エピローグ2 そのうた 誰がために

『はい、それでは教科書30ページ…』



歴史の授業って退屈だ。


ただ教科書を読んで、ノート取って、暗記するだけ。


私にとって歴史の授業は、お遊びの時間だ。もうすぐ受験も近いがどうもこの時間は身に入らない。


電子辞書でゲームしたり、落書きしたり。


今日の授業のメインは平安時代だから、和歌でも調べてみるつもり。


古典は苦手だけど現代語訳があるから読める。

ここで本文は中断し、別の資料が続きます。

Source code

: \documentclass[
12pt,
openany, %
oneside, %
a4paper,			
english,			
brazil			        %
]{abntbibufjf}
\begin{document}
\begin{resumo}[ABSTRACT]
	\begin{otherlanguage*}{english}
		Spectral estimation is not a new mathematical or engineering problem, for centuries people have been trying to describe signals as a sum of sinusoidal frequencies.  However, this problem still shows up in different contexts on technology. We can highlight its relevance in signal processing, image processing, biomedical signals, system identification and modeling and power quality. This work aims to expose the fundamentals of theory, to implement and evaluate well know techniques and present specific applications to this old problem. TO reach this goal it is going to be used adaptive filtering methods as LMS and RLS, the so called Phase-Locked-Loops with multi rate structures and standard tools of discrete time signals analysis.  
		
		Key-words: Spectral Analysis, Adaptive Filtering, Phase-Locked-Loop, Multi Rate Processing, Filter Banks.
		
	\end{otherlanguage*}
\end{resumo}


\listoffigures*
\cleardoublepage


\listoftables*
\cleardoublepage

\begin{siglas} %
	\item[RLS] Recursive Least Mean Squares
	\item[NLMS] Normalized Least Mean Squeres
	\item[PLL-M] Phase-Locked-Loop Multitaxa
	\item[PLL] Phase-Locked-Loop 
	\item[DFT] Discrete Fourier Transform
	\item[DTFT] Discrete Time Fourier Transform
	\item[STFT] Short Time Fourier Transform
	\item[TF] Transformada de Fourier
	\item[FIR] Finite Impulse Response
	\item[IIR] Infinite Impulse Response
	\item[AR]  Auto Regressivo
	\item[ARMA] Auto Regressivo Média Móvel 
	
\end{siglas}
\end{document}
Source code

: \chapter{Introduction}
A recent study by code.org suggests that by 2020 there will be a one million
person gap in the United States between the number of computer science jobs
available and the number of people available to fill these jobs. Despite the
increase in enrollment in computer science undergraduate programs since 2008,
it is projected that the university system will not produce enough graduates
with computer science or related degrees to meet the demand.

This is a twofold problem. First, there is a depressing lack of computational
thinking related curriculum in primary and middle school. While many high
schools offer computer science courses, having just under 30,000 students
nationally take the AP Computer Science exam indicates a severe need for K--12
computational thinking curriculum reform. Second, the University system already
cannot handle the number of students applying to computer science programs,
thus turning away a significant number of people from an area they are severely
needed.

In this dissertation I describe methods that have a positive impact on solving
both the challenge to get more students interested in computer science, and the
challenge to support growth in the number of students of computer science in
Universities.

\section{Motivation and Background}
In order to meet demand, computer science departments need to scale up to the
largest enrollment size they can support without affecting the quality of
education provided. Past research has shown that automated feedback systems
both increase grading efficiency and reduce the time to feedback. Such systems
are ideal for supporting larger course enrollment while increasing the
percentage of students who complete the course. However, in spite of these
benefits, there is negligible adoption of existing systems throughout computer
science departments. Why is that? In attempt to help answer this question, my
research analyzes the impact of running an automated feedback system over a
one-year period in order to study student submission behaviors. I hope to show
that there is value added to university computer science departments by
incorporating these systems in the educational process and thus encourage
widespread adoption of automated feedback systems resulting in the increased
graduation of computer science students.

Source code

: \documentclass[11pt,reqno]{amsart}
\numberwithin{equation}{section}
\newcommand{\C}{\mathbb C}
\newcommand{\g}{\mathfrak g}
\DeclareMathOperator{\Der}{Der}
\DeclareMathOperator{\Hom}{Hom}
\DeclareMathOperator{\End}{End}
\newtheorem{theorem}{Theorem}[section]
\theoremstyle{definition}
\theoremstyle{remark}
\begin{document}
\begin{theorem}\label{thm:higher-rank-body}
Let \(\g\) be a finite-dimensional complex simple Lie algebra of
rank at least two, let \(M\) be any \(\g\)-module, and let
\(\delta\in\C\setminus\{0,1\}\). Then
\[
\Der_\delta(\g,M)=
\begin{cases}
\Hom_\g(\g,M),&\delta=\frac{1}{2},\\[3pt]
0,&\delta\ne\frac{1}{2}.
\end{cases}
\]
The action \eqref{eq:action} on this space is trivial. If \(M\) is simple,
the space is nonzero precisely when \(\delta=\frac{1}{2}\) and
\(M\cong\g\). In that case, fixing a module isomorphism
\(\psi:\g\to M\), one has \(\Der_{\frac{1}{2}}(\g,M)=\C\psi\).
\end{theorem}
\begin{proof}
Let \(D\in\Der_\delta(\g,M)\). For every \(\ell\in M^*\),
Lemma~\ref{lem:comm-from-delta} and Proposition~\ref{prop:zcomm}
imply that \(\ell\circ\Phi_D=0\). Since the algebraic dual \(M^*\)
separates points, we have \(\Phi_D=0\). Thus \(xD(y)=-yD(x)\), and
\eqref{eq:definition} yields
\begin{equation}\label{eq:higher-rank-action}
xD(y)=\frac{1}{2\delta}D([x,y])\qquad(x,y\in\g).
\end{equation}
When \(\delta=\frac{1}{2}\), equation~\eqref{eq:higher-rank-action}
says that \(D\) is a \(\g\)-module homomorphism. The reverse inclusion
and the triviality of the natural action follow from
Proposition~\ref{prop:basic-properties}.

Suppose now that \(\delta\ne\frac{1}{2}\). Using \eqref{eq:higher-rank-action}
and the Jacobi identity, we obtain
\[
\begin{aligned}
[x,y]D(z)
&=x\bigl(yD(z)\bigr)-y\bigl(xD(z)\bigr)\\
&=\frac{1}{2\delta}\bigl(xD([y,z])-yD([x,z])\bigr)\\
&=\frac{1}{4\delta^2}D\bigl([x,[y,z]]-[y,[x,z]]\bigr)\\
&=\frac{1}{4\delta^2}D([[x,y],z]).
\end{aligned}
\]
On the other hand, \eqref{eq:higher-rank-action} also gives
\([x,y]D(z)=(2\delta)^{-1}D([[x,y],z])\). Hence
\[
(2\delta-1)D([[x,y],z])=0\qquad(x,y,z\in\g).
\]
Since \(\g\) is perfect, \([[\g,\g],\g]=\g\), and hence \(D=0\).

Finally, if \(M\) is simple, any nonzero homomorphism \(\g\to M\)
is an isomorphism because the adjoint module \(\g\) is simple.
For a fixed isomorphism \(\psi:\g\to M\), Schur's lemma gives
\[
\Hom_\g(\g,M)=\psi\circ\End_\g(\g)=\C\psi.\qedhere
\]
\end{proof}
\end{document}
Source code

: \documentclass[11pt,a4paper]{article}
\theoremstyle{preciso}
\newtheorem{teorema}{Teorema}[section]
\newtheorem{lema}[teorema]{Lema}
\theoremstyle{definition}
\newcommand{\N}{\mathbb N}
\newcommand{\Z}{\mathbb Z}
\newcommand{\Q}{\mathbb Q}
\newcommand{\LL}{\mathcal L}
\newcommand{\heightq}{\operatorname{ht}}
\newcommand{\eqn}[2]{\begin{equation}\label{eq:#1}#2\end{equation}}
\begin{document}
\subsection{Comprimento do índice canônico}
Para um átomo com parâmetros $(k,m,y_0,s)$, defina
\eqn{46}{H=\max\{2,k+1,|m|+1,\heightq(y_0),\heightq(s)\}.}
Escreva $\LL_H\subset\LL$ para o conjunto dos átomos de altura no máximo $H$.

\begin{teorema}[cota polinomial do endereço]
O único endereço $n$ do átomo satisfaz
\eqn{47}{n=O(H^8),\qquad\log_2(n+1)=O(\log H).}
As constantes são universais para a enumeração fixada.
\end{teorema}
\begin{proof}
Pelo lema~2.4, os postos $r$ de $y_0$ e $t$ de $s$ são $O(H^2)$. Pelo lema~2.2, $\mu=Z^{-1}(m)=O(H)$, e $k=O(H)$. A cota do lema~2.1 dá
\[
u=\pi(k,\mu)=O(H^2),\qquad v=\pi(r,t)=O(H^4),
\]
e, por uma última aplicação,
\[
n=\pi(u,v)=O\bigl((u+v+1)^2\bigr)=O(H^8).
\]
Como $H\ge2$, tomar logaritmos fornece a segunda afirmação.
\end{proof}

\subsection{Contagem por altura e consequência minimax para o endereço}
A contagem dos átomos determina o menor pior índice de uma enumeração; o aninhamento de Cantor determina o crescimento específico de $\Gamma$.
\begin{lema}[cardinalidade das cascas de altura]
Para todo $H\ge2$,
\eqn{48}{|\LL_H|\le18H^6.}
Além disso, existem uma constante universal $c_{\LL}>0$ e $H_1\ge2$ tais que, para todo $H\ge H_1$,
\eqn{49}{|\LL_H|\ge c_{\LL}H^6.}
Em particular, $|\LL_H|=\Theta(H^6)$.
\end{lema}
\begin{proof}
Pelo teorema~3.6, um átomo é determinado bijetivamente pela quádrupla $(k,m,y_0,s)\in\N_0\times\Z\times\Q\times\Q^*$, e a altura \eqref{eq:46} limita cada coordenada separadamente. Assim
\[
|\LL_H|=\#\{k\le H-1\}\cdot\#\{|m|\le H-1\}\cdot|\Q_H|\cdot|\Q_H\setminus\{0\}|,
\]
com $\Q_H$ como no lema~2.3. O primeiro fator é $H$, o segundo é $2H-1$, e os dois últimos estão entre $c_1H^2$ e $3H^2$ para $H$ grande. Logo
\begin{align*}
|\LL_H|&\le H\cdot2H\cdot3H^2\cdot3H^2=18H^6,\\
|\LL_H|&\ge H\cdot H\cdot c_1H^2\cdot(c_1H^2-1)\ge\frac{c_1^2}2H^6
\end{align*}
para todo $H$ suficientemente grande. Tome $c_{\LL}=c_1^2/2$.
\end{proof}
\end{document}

なんだかラブストーリーを読んでる気分なれるから、和歌を読むのは大好き。


ん…?


『小夜 僕は海 君は大地 僕が僕の道を外れぬよう 君の手を離さずにいたい 

  —須 早緒』



私の名前が和歌に入っていたので、目を奪われた。



歌の意味することは分からないけど、なんか惹かれるなあ。



須 早緒? すの さお? 女の人?



小夜-。



その時、誰かが私の名前を呼んだ。


先生に指名されたと思ったが、そんな様子ではないようだ。


周りを見渡しても、誰も反応していない。


どこから聞こえてくるかも分からない。



周りをキョロキョロすると、チャイムが鳴り、授業が終了した。





気のせいかな。


それは、低く、例えるなら大木のようなどっしりとした深い男の声だった。